Education

12 great free online courses

Posted by: Kate Torgovnick May

Much ado has been made in recent years over the quickly rising cost of healthcare in the United States. But the cost of college tuition and fees has skyrocketed at nearly twice that rate. Going to college today will cost a student 559% more than it did in 1985, on average.

In an exciting talk given at TEDGlobal 2012, Stanford professor Daphne Koller explains why she was inspired — alongside fellow professor Andrew Ng — to create Coursera, which brings great classes from top universities online for free. Coursera classes have specific start dates, require students to take quizzes and turn in assignments, as well as allowing professors to customize their course into online chunks rather than simply recording their lectures.

When she spoke at TED Global, Coursera offered classes from four top colleges — Princeton University, the University of Michigan, Stanford University and the University of Pennsylvania — but in July, Coursera announced that they had increased to 16 participating colleges, including five of the schools considered the top 10 in the country by the U.S. News & World Report. The site now offers 116 classes.
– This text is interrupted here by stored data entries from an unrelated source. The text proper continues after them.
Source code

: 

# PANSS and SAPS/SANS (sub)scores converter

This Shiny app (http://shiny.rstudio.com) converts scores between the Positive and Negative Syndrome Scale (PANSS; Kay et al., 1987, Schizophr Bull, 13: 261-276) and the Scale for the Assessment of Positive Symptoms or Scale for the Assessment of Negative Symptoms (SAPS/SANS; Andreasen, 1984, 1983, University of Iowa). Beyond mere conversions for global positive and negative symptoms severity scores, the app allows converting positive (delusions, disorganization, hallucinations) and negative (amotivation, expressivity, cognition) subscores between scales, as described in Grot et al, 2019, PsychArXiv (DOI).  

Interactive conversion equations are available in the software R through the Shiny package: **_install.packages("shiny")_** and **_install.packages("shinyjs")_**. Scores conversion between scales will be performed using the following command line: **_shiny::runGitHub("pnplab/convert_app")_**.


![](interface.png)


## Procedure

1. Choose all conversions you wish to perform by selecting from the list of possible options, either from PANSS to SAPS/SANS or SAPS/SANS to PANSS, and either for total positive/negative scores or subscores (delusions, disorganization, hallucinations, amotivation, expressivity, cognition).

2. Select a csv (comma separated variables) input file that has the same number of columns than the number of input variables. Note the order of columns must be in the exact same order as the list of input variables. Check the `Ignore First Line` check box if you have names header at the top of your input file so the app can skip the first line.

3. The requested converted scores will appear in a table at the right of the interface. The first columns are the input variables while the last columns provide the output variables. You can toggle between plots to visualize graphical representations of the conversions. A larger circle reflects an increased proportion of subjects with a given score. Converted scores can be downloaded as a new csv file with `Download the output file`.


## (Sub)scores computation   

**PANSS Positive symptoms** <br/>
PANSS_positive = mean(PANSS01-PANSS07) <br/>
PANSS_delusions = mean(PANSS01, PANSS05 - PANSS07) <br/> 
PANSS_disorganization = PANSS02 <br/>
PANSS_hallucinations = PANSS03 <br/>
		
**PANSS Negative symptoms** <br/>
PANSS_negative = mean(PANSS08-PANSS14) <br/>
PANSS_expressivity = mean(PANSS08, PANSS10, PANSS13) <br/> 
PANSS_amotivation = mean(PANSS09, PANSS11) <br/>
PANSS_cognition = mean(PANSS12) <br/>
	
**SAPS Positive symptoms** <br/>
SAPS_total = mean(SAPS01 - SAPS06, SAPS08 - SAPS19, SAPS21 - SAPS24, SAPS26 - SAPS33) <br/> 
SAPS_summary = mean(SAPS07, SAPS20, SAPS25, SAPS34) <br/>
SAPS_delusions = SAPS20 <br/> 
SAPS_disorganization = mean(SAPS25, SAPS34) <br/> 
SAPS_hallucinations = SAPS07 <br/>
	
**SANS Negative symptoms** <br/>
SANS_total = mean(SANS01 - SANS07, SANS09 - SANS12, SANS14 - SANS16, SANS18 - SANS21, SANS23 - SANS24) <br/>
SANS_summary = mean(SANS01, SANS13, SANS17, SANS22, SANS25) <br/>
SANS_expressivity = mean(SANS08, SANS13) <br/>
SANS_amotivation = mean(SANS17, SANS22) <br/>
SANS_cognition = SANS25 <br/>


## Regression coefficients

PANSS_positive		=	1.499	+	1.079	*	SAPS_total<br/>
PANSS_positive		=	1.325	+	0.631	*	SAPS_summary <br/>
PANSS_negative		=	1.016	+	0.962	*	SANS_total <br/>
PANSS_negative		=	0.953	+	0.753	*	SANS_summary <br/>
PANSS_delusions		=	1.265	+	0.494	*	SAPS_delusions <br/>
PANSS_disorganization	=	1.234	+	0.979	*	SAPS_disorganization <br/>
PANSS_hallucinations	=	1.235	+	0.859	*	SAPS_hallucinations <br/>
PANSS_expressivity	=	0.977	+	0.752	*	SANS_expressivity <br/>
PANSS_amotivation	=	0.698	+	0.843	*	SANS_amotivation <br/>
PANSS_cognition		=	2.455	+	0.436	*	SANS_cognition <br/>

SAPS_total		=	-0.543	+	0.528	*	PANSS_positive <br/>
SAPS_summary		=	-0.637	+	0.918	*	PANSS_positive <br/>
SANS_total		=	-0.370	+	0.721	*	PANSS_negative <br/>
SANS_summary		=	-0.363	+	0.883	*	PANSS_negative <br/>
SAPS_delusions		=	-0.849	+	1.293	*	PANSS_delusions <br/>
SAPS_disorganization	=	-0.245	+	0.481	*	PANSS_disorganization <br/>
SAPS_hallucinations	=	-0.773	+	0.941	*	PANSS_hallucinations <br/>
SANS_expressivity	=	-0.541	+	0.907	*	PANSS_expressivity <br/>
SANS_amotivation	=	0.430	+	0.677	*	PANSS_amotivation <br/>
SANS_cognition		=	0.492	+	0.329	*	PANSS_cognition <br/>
Even outside of Coursera, the number of college classes available on a computer screen rather than in a brick-and-mortar lecture hall is staggering. At TEDxEastside Prep, Scott Young gave the intriguing talk — “Can you get an MIT education for $2,000?” — in which he shared his effort to get an MIT education in computer science by taking the school’s Open Courseware free online courses. The result? He’s currently taken — as well as passed exams and completed programming assignments for –  20 of the 33 courses in schools’ curriculum.

Inspired by Young, below, find 12 courses you could take for a completely free TED degree in Big Ideas.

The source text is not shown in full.